D’autant que le NED est soupçonné d’avoir également financé le Bahrain Centre for Human Rights auquel appartient Nabil Rajab. Lui dément avoir reçu le moindre dollar du gouvernement américain. En revanche, il reste plus évasif sur les dollars de la société civile, quel qu’en soit le pays d’origine et son circuit, fût-ce via d’éventuelles fondations destinées à leur ôter toute couleur politique.

Les récits des révolutions

Pour Washington et sa secrétaire d’État Hillary Clinton, les révolutions ont été victorieuses grâce “à deux grandes entreprises américaines, Twitter et Facebook” lance Julian Assange, cabotin, avant de partir d’un rire partagé avec ses invités. Une apostrophe certes, qui permet tout de même à l’activiste égyptien de développer sa pensée sur le rôle, tant commenté, des réseaux pendant la révolution.

La révolution se joue tant dans les rues que dans les récits qui en sont fait, explique-il. Dans cette concurrence des récits de la révolution, quelle est vraiment la place, si disputée, de la génération Facebook ? Il répond, lucide et introspectif :

Ces jeunes gens aisés de la classe moyenne, très éduqués, connectés à Internet, ont joué un rôle important dans la révolution et ils ont été, pour des raisons tout à fait tactiques, les symboles de la révolution. On avait besoin que le monde entier aime cette révolution égyptienne ! (…) Hillary Clinton ne défendait pas seulement les entreprises américaines, elle défendait un récit écrit pour arrêter la révolution, pour ne pas qu’elle aille plus loin que Moubarak. Mais Twitter et Facebook ont quand même été très utiles.

Le Bahreïn offre un autre visage de l’hacktivisme. Non seulement parce que le Bahreïn est “le pays le plus actif sur Twitter dans le monde arabe”, mais parce que le gouvernement aussi est l’un “des plus intelligents dans son utilisation” des réseaux sociaux détaille Nabil Rajab.
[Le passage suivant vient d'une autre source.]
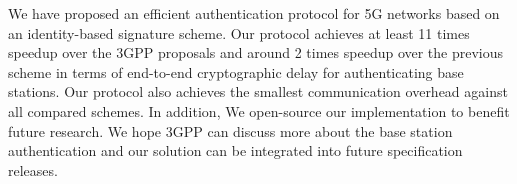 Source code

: We have proposed an efficient authentication protocol for 5G networks based on an identity-based signature scheme. Our protocol achieves at least 11 times speedup over the 3GPP proposals and around 2 times speedup over the previous scheme in terms of end-to-end cryptographic delay for authenticating base stations.
Our protocol also achieves the smallest communication overhead against all compared schemes. In addition, We open-source our implementation \cite{E2IBS-github} to benefit future research. 
We hope 3GPP can discuss more about the base station authentication and our solution can be integrated into future specification releases.
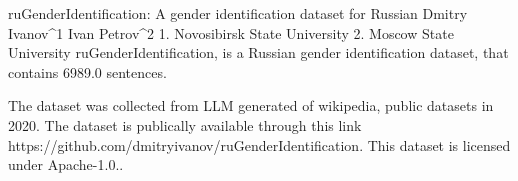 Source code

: 
ruGenderIdentification: A gender identification dataset for Russian
Dmitry Ivanov^1 Ivan Petrov^2
1. Novosibirsk State University 2. Moscow State University
ruGenderIdentification, is a Russian gender identification dataset, that contains 6989.0 sentences.

The dataset was collected from LLM generated of wikipedia, public datasets in 2020. 
The dataset is publically available through this link https://github.com/dmitryivanov/ruGenderIdentification. This dataset is licensed under Apache-1.0..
Selon lui, le gouvernement emploie des entreprises de relations publiques pour gérer son image sur les réseaux et diffuser sa propagande. Des community managers de la famille régnante du Bahreïn, la famille Al-Khalifa, qui “créent une fausse opinion publique, la trompent, montrent une réalité différente de celle qui existe réellement dans le pays.”

Le gouvernement du Bahreïn a essayé d’apprendre et riposte en utilisant les mêmes outils.

Le cyberutopisme semble bien loin et le scepticisme d’Eygeny Morozov plus que jamais d’actualité : les hacktivistes utilisent les réseaux sociaux, les dictatures aussi. Pour diffuser de la propagande, pour surveiller la population comme les exemples libyen et syrien ont achevé de le démontrer. La répression existe, déplore Nabil Rajab, elle est terrible (“des activistes sur Twitter ont été emprisonnés, certains torturés à mort”) mais au moins, de plus en plus de personnes investissent les réseaux sociaux et Internet, même sa mère – et celle d’Assange s’empresse d’ajouter celui-ci.

Comme à son habitude, le fondateur de WikiLeaks a joué de sa proximité avec les activistes, en raison des ennuis judiciaires qu’il connaît.

Alaa Abd El-Fattah : Alors dans quel pays vas-tu être emprisonné ?

Assange : Hé bien, c’est une question intéressante… En ce moment, assigné à résidence au Royaume-Uni, peut-être un peu en prison ici aussi, peut-être emprisonné en Suède, et peut-être aux États-Unis. Et toi, Bahreïn ?

Nabil Rajab : Je peux vous proposer le Bahreïn.